### Aim of the task
Search the records for the string "plane" and copy every line in which it appears.

- Opening Delimiter -

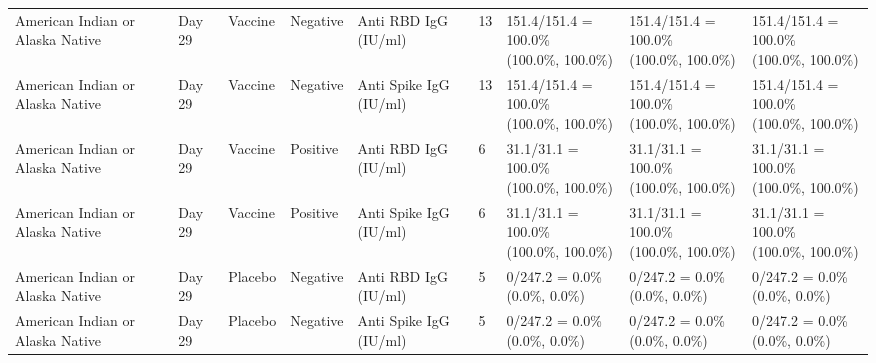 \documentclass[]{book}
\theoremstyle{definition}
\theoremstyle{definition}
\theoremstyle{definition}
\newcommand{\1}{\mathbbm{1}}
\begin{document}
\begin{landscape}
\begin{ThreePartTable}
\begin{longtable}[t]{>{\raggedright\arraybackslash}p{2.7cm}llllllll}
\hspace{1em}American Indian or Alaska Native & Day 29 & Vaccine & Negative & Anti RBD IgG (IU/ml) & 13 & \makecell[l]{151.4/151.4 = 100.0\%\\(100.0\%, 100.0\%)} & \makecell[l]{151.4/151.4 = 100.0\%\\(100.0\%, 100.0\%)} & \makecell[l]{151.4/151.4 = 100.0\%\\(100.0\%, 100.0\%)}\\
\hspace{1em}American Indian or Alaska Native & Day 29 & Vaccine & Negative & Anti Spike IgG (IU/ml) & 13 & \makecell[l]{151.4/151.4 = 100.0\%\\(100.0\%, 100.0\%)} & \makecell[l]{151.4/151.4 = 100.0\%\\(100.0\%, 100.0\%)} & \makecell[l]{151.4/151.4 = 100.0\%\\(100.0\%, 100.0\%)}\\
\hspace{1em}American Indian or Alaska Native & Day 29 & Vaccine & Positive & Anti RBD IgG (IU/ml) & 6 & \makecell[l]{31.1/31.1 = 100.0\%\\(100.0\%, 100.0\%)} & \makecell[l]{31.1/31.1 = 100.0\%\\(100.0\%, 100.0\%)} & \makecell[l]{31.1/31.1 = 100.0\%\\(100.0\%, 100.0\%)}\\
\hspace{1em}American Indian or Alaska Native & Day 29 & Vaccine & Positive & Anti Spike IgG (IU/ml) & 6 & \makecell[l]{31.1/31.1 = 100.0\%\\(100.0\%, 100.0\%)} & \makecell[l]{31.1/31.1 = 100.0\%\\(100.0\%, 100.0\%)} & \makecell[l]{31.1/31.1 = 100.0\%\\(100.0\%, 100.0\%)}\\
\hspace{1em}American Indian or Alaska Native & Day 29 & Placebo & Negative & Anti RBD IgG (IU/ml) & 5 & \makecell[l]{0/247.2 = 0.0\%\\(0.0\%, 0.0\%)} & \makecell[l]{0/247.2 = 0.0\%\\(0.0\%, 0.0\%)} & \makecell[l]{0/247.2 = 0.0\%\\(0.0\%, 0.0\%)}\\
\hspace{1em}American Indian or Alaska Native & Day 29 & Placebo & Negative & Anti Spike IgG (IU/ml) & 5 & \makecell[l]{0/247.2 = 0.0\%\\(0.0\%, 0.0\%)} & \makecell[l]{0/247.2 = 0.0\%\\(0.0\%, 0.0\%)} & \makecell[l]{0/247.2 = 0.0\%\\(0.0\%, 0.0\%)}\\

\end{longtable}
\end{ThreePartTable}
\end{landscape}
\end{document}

- Closing Delimiter -
- Opening Delimiter -

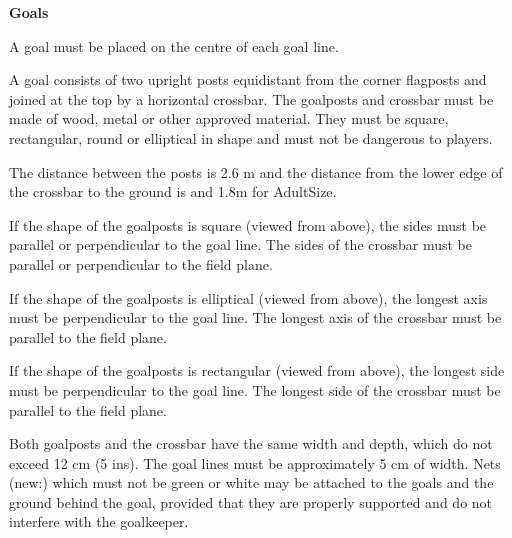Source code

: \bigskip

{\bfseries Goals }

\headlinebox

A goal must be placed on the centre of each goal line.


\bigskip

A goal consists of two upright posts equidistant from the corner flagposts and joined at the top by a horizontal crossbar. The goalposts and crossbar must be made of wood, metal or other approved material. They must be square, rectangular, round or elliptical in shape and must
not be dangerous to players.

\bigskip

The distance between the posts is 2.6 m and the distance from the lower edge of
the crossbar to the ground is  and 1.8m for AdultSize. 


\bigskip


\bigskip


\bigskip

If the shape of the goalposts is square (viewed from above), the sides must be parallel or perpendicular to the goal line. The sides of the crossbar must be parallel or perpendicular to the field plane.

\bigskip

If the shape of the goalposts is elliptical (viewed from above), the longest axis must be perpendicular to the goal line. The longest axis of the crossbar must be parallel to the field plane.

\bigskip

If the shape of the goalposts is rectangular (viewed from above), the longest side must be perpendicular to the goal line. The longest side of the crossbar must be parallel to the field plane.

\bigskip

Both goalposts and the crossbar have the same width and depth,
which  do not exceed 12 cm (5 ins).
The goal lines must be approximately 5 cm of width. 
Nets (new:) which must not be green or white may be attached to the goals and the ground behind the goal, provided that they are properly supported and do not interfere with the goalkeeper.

- Closing Delimiter -

### The answer
If the shape of the goalposts is square (viewed from above), the sides must be parallel or perpendicular to the goal line. The sides of the crossbar must be parallel or perpendicular to the field plane.
If the shape of the goalposts is elliptical (viewed from above), the longest axis must be perpendicular to the goal line. The longest axis of the crossbar must be parallel to the field plane.
If the shape of the goalposts is rectangular (viewed from above), the longest side must be perpendicular to the goal line. The longest side of the crossbar must be parallel to the field plane.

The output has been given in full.